Kecintaan Off pada segala jenis binatang ternyata diwariskan oleh kakeknya. Off bahkan merelakan darahnya diisap oleh nyamuk, katanya karena nyamuk yang menghisap darah itu nyamuk betina yang sedang hamil, dan ia tidak tega membunuhnya. Membuat Fiat dan Gun bingung dengan jalan pikir Off, sahabat mereka itu sebenarnya terlalu baik atau terlalu bodoh.

Pernah sekali Gun menginap di kamar Off, lalu keesokan paginya ia menggegerkan seisi mansion keluarga itu dengan teriakan yang memekakan telinga.

Siapa yang tidak akan berteriak ketakutan jika ternyata guling yang kau peluk bukanlah sebuah guling melainkan hewan peliharaan Off yang bernama Marbella. Seekor ular jenis lavender albino ball phyton berwarna kuning dengan mata merah dan ukuran tubuhnya yang hampir menyamai bantal guling. Beruntung saja Gun tidak meninggal di tempat karena serangan jantung di usia yang masih sangat muda.

Sejak saat itu ia bersumpah tidak akan pernah lagi menginjakkan kaki di kamar Off. Ia tidak berani membayangkan hewan peliharaan apalagi yang Off simpan dalam kamar terkutuknya itu.

**

Setiap kursi dari teater berlantai dua itu diisi oleh orang-orang yang mengenakan tuxedo maupun gaun, sisi kiri dari panggung terdapat orkestra.
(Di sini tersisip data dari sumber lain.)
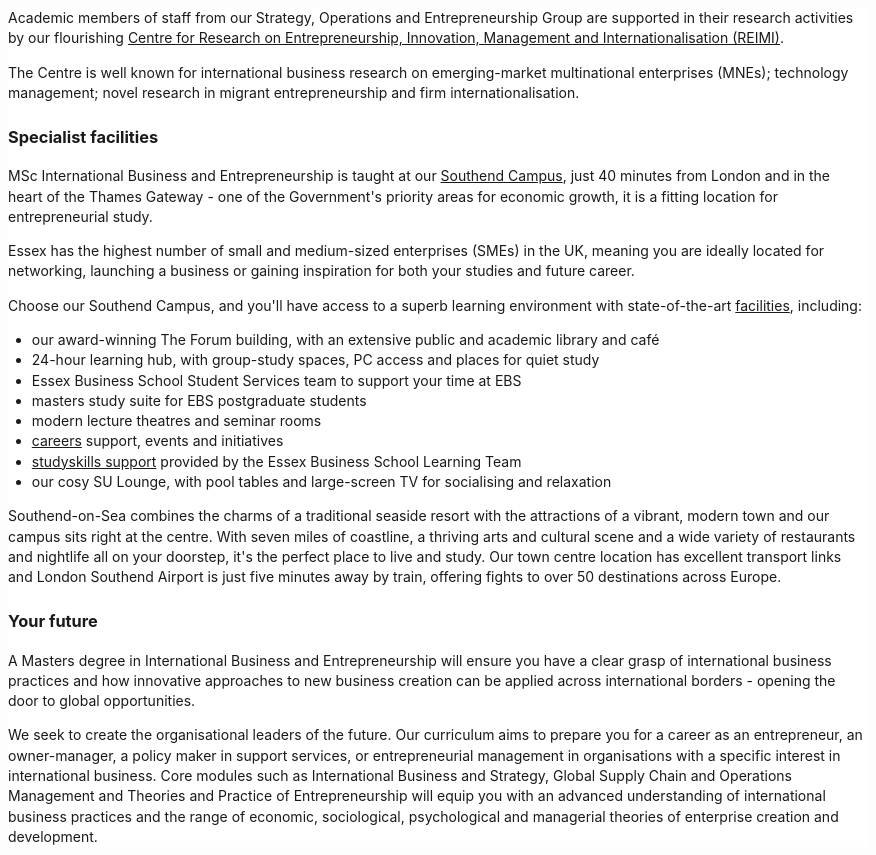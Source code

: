 Academic members of staff from our Strategy, Operations and Entrepreneurship Group are supported in their research activities by our flourishing [Centre for Research on Entrepreneurship, Innovation, Management and Internationalisation (REIMI)](https://www.essex.ac.uk/centres-and-institutes/entrepreneurship-innovation-management-and-internationalisation).

The Centre is well known for international business research on emerging-market multinational enterprises (MNEs); technology management; novel research in migrant entrepreneurship and firm internationalisation.

### Specialist facilities

MSc International Business and Entrepreneurship is taught at our  [Southend Campus](https://www.essex.ac.uk/life/southend-campus), just 40 minutes from London and in the heart of the Thames Gateway - one of the Government's priority areas for economic growth, it is a fitting location for entrepreneurial study.

Essex has the highest number of small and medium-sized enterprises (SMEs) in the UK, meaning you are ideally located for networking, launching a business or gaining inspiration for both your studies and future career.

Choose our Southend Campus, and you'll have access to a superb learning environment with state-of-the-art [facilities](https://www.essex.ac.uk/life/student-facilities), including:

* our award-winning The Forum building, with an extensive public and academic library and café
* 24-hour learning hub, with group-study spaces, PC access and places for quiet study
* Essex Business School Student Services team to support your time at EBS
* masters study suite for EBS postgraduate students
* modern lecture theatres and seminar rooms
* [careers](https://www.essex.ac.uk/departments/essex-business-school/careers) support, events and initiatives
* [studyskills support](https://www.essex.ac.uk/departments/essex-business-school/study-skills) provided by the Essex Business School Learning Team
* our cosy SU Lounge, with pool tables and large-screen TV for socialising and relaxation

Southend-on-Sea combines the charms of a traditional seaside resort with the attractions of a vibrant, modern town and our campus sits right at the centre. With seven miles of coastline, a thriving arts and cultural scene and a wide variety of restaurants and nightlife all on your doorstep, it's the perfect place to live and study. Our town centre location has excellent transport links and London Southend Airport is just five minutes away by train, offering fights to over 50 destinations across Europe.

### Your future

A Masters degree in International Business and Entrepreneurship will ensure you have a clear grasp of international business practices and how innovative approaches to new business creation can be applied across international borders - opening the door to global opportunities.

We seek to create the organisational leaders of the future. Our curriculum aims to prepare you for a career as an entrepreneur, an owner-manager, a policy maker in support services, or entrepreneurial management in organisations with a specific interest in international business. Core modules such as International Business and Strategy, Global Supply Chain and Operations Management and Theories and Practice of Entrepreneurship will equip you with an advanced understanding of international business practices and the range of economic, sociological, psychological and managerial theories of enterprise creation and development.

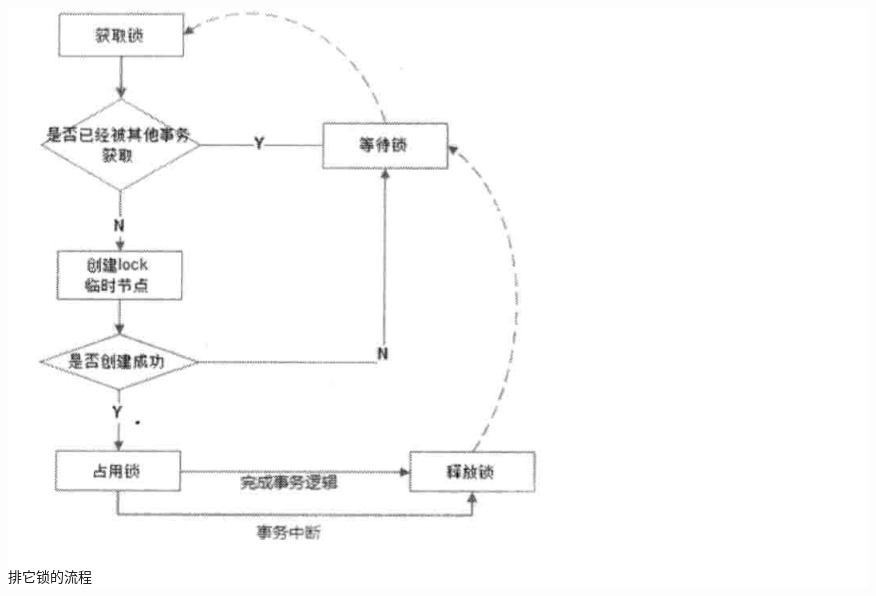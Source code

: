 ![](https://raw.githubusercontent.com/arthinking/arthinking.github.io/blog/source/_posts/distributed/zookeeper/media/14634954772788.jpg)

排它锁的流程
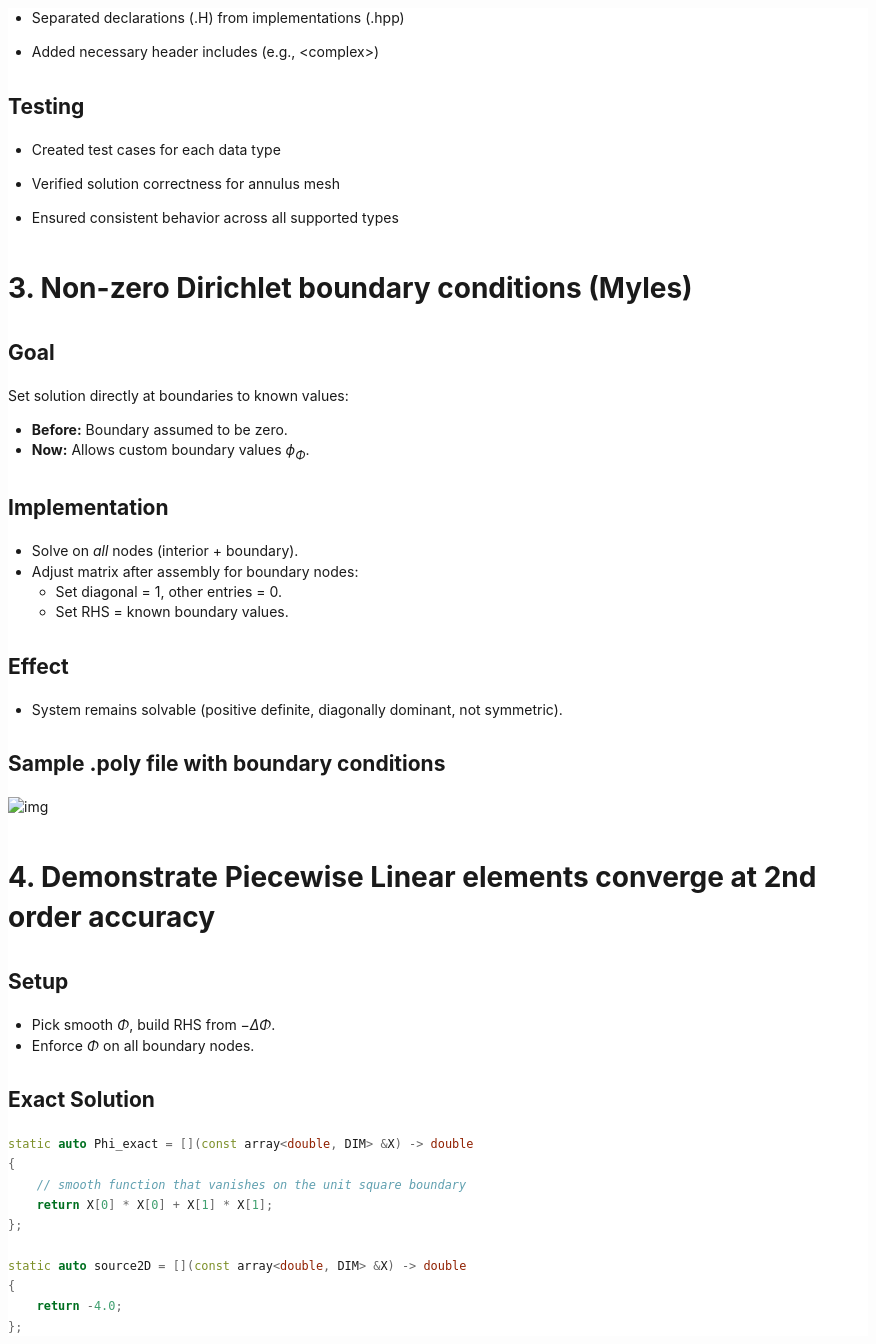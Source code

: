 - Separated declarations (.H) from implementations (.hpp)

- Added necessary header includes (e.g., \<complex>)

## Testing

- Created test cases for each data type

- Verified solution correctness for annulus mesh

- Ensured consistent behavior across all supported types

# 3. Non-zero Dirichlet boundary conditions (Myles)

## **Goal**

Set solution directly at boundaries to known values:

- **Before:** Boundary assumed to be zero.
- **Now:** Allows custom boundary values $\phi_\Phi$.

## Implementation

- Solve on *all* nodes (interior + boundary).
- Adjust matrix after assembly for boundary nodes:
  - Set diagonal = 1, other entries = 0.
  - Set RHS = known boundary values.

## Effect

- System remains solvable (positive definite, diagonally dominant, not symmetric).

## Sample .poly file with boundary conditions

![img](https://lh7-rt.googleusercontent.com/slidesz/AGV_vUdZekRxVhPDjEQeo4F-vuhwTqQlzQ0S3JMCYIOA28XXBHO3OFP65z1fSx0NeiJuNM-QGyr73XGGZAG1_TgMiiHbEWTAzVnMI4NoTlrfg9fXvmUSuQ7CYzP2yx_ueGLjBxLixCjwRg=s2048?key=BrZTxrthEqqZHSlVwKRtJ_Oe)

# 4. Demonstrate Piecewise Linear elements converge at 2nd order accuracy

## **Setup**

- Pick smooth $\Phi$, build RHS from $-\Delta\Phi$.
- Enforce $\Phi$ on all boundary nodes.

## Exact Solution

```c++
static auto Phi_exact = [](const array<double, DIM> &X) -> double
{
    // smooth function that vanishes on the unit square boundary
    return X[0] * X[0] + X[1] * X[1];
};

static auto source2D = [](const array<double, DIM> &X) -> double
{
    return -4.0;
};
```
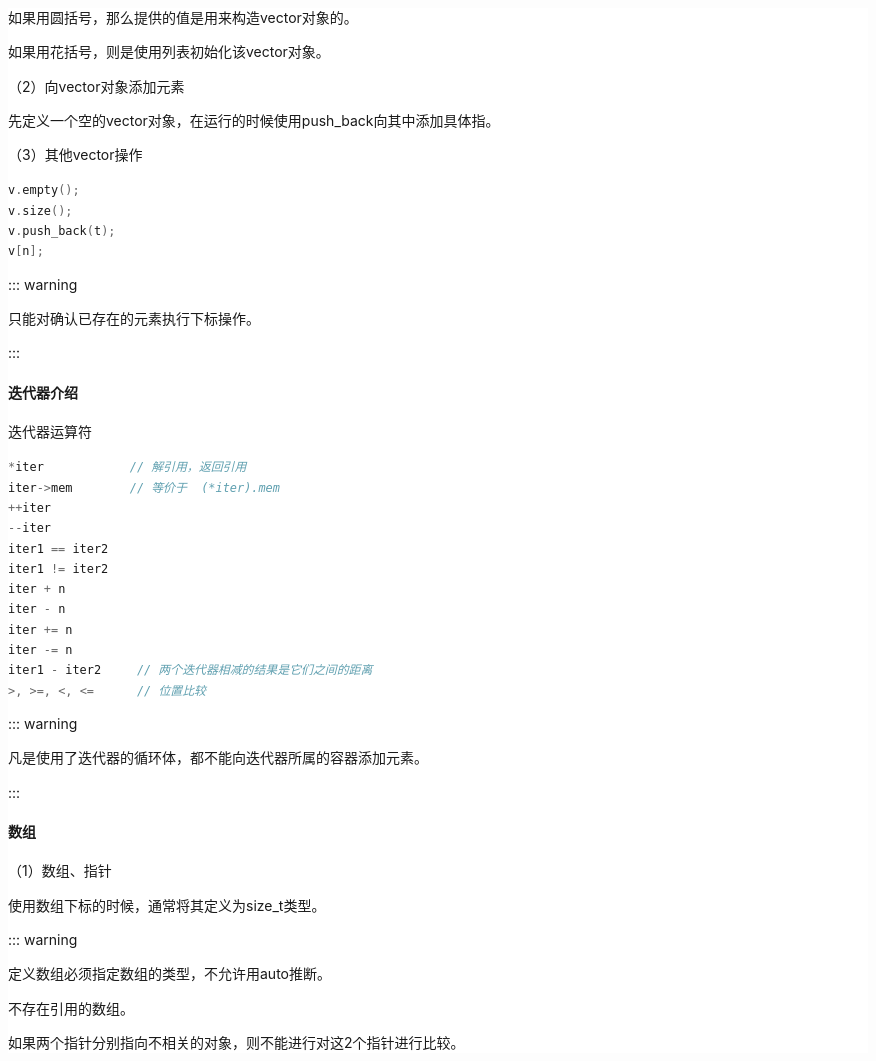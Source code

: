 如果用圆括号，那么提供的值是用来构造vector对象的。

如果用花括号，则是使用列表初始化该vector对象。

（2）向vector对象添加元素

先定义一个空的vector对象，在运行的时候使用push_back向其中添加具体指。

（3）其他vector操作

```cpp
v.empty();
v.size();
v.push_back(t);
v[n];
```

::: warning

只能对确认已存在的元素执行下标操作。

:::

#### **迭代器介绍**

迭代器运算符

```cpp
*iter            // 解引用，返回引用
iter->mem        // 等价于  (*iter).mem
++iter
--iter
iter1 == iter2
iter1 != iter2
iter + n
iter - n
iter += n
iter -= n
iter1 - iter2     // 两个迭代器相减的结果是它们之间的距离
>, >=, <, <=      // 位置比较
```

::: warning

凡是使用了迭代器的循环体，都不能向迭代器所属的容器添加元素。

:::

#### **数组**

（1）数组、指针

使用数组下标的时候，通常将其定义为size_t类型。

::: warning

定义数组必须指定数组的类型，不允许用auto推断。

不存在引用的数组。

如果两个指针分别指向不相关的对象，则不能进行对这2个指针进行比较。
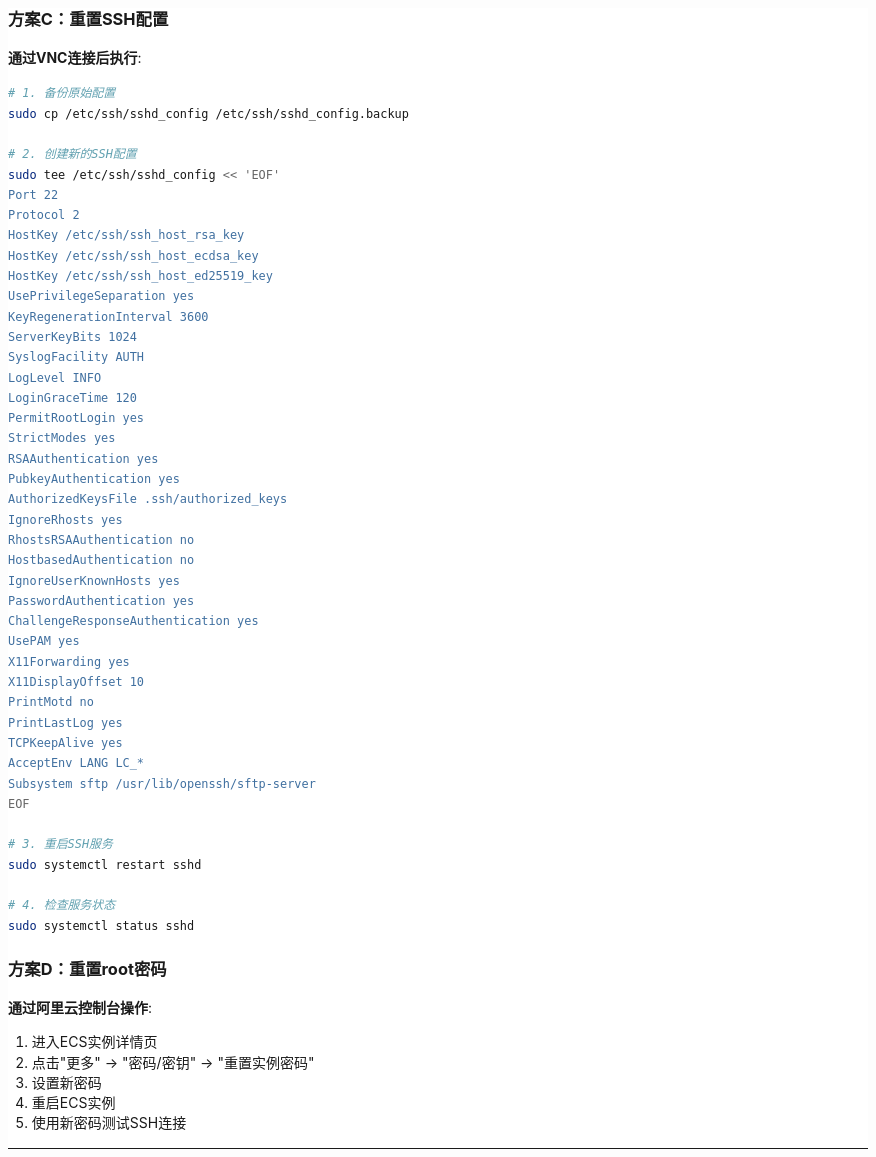 ### 方案C：重置SSH配置
**通过VNC连接后执行**:
```bash
# 1. 备份原始配置
sudo cp /etc/ssh/sshd_config /etc/ssh/sshd_config.backup

# 2. 创建新的SSH配置
sudo tee /etc/ssh/sshd_config << 'EOF'
Port 22
Protocol 2
HostKey /etc/ssh/ssh_host_rsa_key
HostKey /etc/ssh/ssh_host_ecdsa_key
HostKey /etc/ssh/ssh_host_ed25519_key
UsePrivilegeSeparation yes
KeyRegenerationInterval 3600
ServerKeyBits 1024
SyslogFacility AUTH
LogLevel INFO
LoginGraceTime 120
PermitRootLogin yes
StrictModes yes
RSAAuthentication yes
PubkeyAuthentication yes
AuthorizedKeysFile .ssh/authorized_keys
IgnoreRhosts yes
RhostsRSAAuthentication no
HostbasedAuthentication no
IgnoreUserKnownHosts yes
PasswordAuthentication yes
ChallengeResponseAuthentication yes
UsePAM yes
X11Forwarding yes
X11DisplayOffset 10
PrintMotd no
PrintLastLog yes
TCPKeepAlive yes
AcceptEnv LANG LC_*
Subsystem sftp /usr/lib/openssh/sftp-server
EOF

# 3. 重启SSH服务
sudo systemctl restart sshd

# 4. 检查服务状态
sudo systemctl status sshd
```

### 方案D：重置root密码
**通过阿里云控制台操作**:
1. 进入ECS实例详情页
2. 点击"更多" -> "密码/密钥" -> "重置实例密码"
3. 设置新密码
4. 重启ECS实例
5. 使用新密码测试SSH连接

---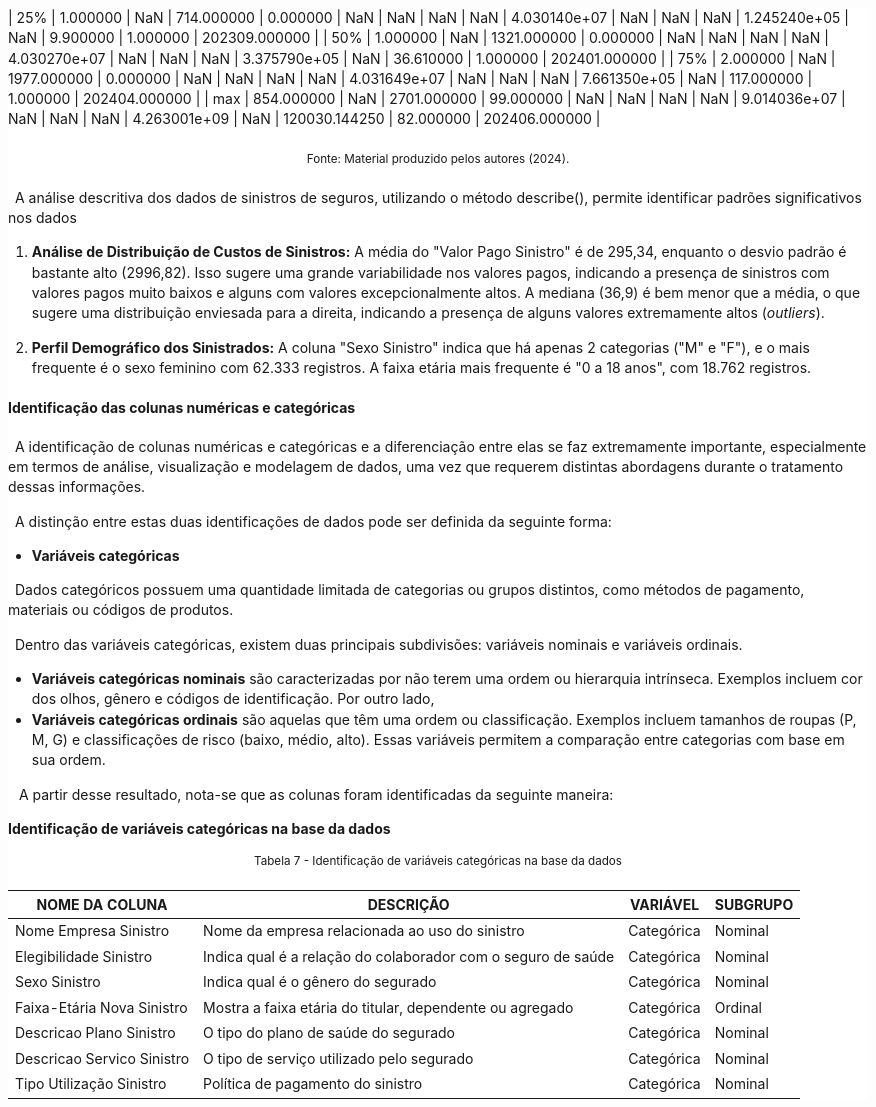 | 25%                    | 1.000000               | NaN                   | 714.000000      | 0.000000                    | NaN                    | NaN           | NaN                       | NaN                      | 4.030140e+07             | NaN                                                           | NaN                      | NaN              | 1.245240e+05        | NaN                     | 9.900000             | 1.000000   | 202309.000000    |
| 50%                    | 1.000000               | NaN                   | 1321.000000     | 0.000000                    | NaN                    | NaN           | NaN                       | NaN                      | 4.030270e+07             | NaN                                                           | NaN                      | NaN              | 3.375790e+05        | NaN                     | 36.610000            | 1.000000   | 202401.000000    |
| 75%                    | 2.000000               | NaN                   | 1977.000000     | 0.000000                    | NaN                    | NaN           | NaN                       | NaN                      | 4.031649e+07             | NaN                                                           | NaN                      | NaN              | 7.661350e+05        | NaN                     | 117.000000           | 1.000000   | 202404.000000    |
| max                    | 854.000000             | NaN                   | 2701.000000     | 99.000000                   | NaN                    | NaN           | NaN                       | NaN                      | 9.014036e+07             | NaN                                                           | NaN                      | NaN              | 4.263001e+09        | NaN                     | 120030.144250        | 82.000000  | 202406.000000    |

<div align="center">
<sub>Fonte: Material produzido pelos autores (2024).</sub>
</div>
<br>
&ensp;A análise descritiva dos dados de sinistros de seguros, utilizando o método describe(), permite identificar padrões significativos nos dados

1. **Análise de Distribuição de Custos de Sinistros:** A média do "Valor Pago Sinistro" é de 295,34, enquanto o desvio padrão é bastante alto (2996,82). Isso sugere uma grande variabilidade nos valores pagos, indicando a presença de sinistros com valores pagos muito baixos e alguns com valores excepcionalmente altos. A mediana (36,9) é bem menor que a média, o que sugere uma distribuição enviesada para a direita, indicando a presença de alguns valores extremamente altos (*outliers*).

2. **Perfil Demográfico dos Sinistrados:** A coluna "Sexo Sinistro" indica que há apenas 2 categorias ("M" e "F"), e o mais frequente é o sexo feminino com 62.333 registros. A faixa etária mais frequente é "0 a 18 anos", com 18.762 registros.

#### Identificação das colunas numéricas e categóricas

&ensp;A identificação de colunas numéricas e categóricas e a diferenciação entre elas se faz extremamente importante, especialmente em termos de análise, visualização e modelagem de dados, uma vez que requerem distintas abordagens durante o tratamento dessas informações.

&ensp;A distinção entre estas duas identificações de dados pode ser definida da seguinte forma:

- **Variáveis categóricas**

&ensp;Dados categóricos possuem uma quantidade limitada de categorias ou grupos distintos, como métodos de pagamento, materiais ou códigos de produtos.

&ensp;Dentro das variáveis categóricas, existem duas principais subdivisões: variáveis nominais e variáveis ordinais. 
- **Variáveis categóricas nominais** são caracterizadas por não terem uma ordem ou hierarquia intrínseca. Exemplos incluem cor dos olhos, gênero e códigos de identificação. Por outro lado, 
- **Variáveis categóricas ordinais** são aquelas que têm uma ordem ou classificação. Exemplos incluem tamanhos de roupas (P, M, G) e classificações de risco (baixo, médio, alto). Essas variáveis permitem a comparação entre categorias com base em sua ordem.

&ensp; A partir desse resultado, nota-se que as colunas foram identificadas da seguinte maneira:

**Identificação de variáveis categóricas na base da dados**
<br>
<div align="center">
<sup>Tabela 7 - Identificação de variáveis categóricas na base da dados</sup>
</div>

| **NOME DA COLUNA**           | **DESCRIÇÃO**                                                | **VARIÁVEL** | **SUBGRUPO** |
|------------------------------|--------------------------------------------------------------|--------------|--------------|
| Nome Empresa Sinistro         | Nome da empresa relacionada ao uso do sinistro               | Categórica   | Nominal      |
| Elegibilidade Sinistro        | Indica qual é a relação do colaborador com o seguro de saúde | Categórica   | Nominal      |
| Sexo Sinistro                 | Indica qual é o gênero do segurado                           | Categórica   | Nominal      |
| Faixa-Etária Nova Sinistro    | Mostra a faixa etária do titular, dependente ou agregado     | Categórica   | Ordinal      |
| Descricao Plano Sinistro      | O tipo do plano de saúde do segurado                         | Categórica   | Nominal      |
| Descricao Servico Sinistro    | O tipo de serviço utilizado pelo segurado                    | Categórica   | Nominal      |
| Tipo Utilização Sinistro      | Política de pagamento do sinistro                            | Categórica   | Nominal      |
Alunan musik mengalun seiring gerak lincah seorang gadis yang menari dengan indahnya di tengah panggung dan berhasil memukau ratusan penonton yang hadir di sana.

Singto ada di lantai kedua, duduk seorang diri di sebuah ruang khusus untuk tamu vvip. Mengenakan tuxedo dan dasi kupu-kupu berwarna hitam, tampan dan seperti biasa wajahnya tidak menunjukkan ekspresiapa-apa.

Pandangannya fokus ke depan, hanyut dalam suasana teater yang temaram dan seorang ballerina yang menari menampilkan gerakan-gerakan sulit di tengah panggung sana.

Adeline Louis Mitchel

Dia dikenal sebagai penari dengan bakat yang hebat sehingga selalu menjadi pemeran utama di setiap pertunjukan teater, namanya sudah tidak asing lagi bagi sebagian kalangan tertentu. Terutama pecinta balet.

Adeline sendiri yang memilih Thailand sebagai salah satu negara tujuannya dalam tur keliling dunia, bukan hanya untuk mengadakan pertunjukan. Namun, ada hal yang lebih penting dari itu.

Singto Prachaya.

Pria yang dulu ia relakan, agar bisa lebih fokus pada mimpinya untuk menjadi seorang ballerina.

Pria yang hampir setiap malam ia tangisi karena rindu, seorang pria yang pergi dengan hati kecewa membawa pergi kotak putih dalam genggaman yang erat di bawah guyuran air hujan, malam itu Adeline tahu Singto akan melamarnya.